_Exercise description_
Repeat every record exactly, omitting the pictures.

_Supplied information_
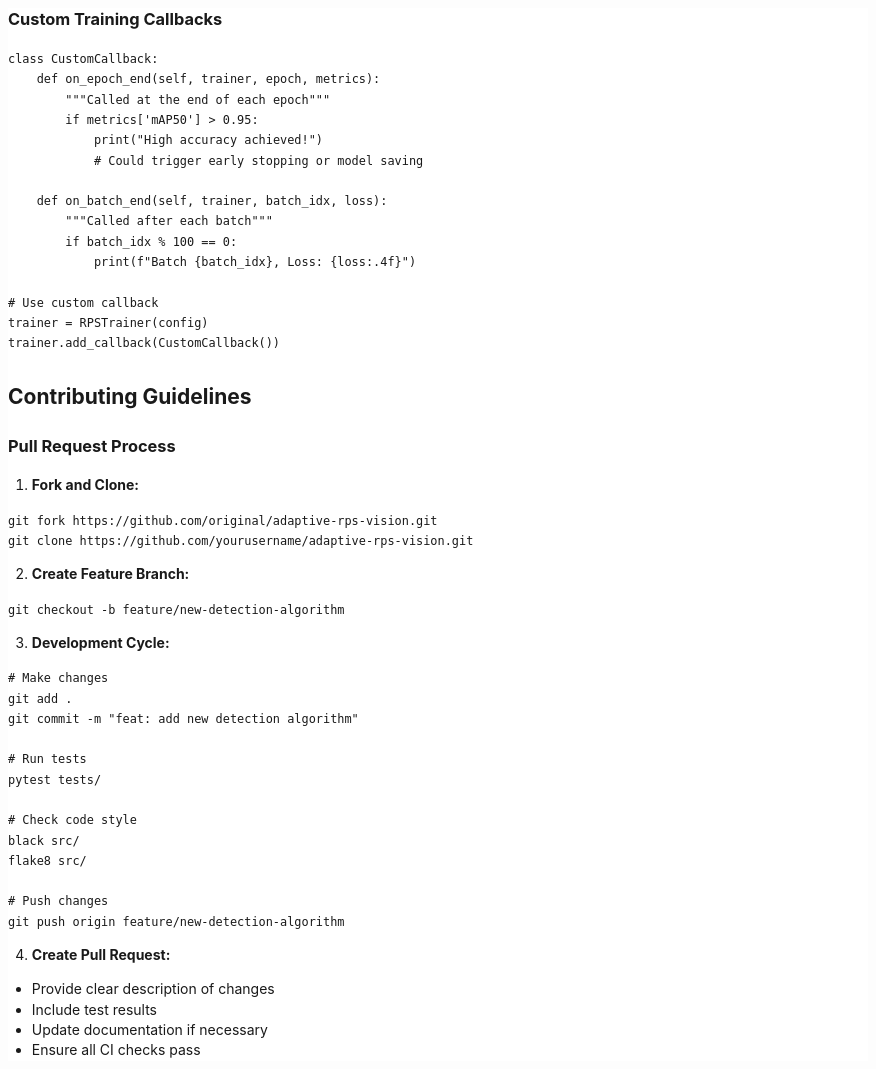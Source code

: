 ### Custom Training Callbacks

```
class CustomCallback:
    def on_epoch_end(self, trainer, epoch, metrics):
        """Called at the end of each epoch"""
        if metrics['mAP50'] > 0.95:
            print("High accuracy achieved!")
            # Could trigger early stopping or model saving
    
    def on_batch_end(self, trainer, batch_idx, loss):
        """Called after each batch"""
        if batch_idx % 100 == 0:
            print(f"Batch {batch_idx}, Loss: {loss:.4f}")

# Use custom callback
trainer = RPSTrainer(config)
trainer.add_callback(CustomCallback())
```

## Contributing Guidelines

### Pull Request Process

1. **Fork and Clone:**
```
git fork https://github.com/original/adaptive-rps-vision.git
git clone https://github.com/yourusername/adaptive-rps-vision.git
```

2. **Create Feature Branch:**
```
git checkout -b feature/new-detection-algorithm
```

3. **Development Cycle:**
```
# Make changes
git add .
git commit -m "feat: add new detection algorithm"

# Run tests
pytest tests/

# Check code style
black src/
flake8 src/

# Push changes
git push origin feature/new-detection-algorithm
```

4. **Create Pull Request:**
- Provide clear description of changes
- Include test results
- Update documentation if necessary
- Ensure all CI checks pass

_Worked solution_
Source code

: ### Custom Training Callbacks

```
class CustomCallback:
    def on_epoch_end(self, trainer, epoch, metrics):
        """Called at the end of each epoch"""
        if metrics['mAP50'] > 0.95:
            print("High accuracy achieved!")
            # Could trigger early stopping or model saving
    
    def on_batch_end(self, trainer, batch_idx, loss):
        """Called after each batch"""
        if batch_idx % 100 == 0:
            print(f"Batch {batch_idx}, Loss: {loss:.4f}")

# Use custom callback
trainer = RPSTrainer(config)
trainer.add_callback(CustomCallback())
```

## Contributing Guidelines

### Pull Request Process

1. **Fork and Clone:**
```
git fork https://github.com/original/adaptive-rps-vision.git
git clone https://github.com/yourusername/adaptive-rps-vision.git
```

2. **Create Feature Branch:**
```
git checkout -b feature/new-detection-algorithm
```

3. **Development Cycle:**
```
# Make changes
git add .
git commit -m "feat: add new detection algorithm"

# Run tests
pytest tests/

# Check code style
black src/
flake8 src/

# Push changes
git push origin feature/new-detection-algorithm
```

4. **Create Pull Request:**
- Provide clear description of changes
- Include test results
- Update documentation if necessary
- Ensure all CI checks pass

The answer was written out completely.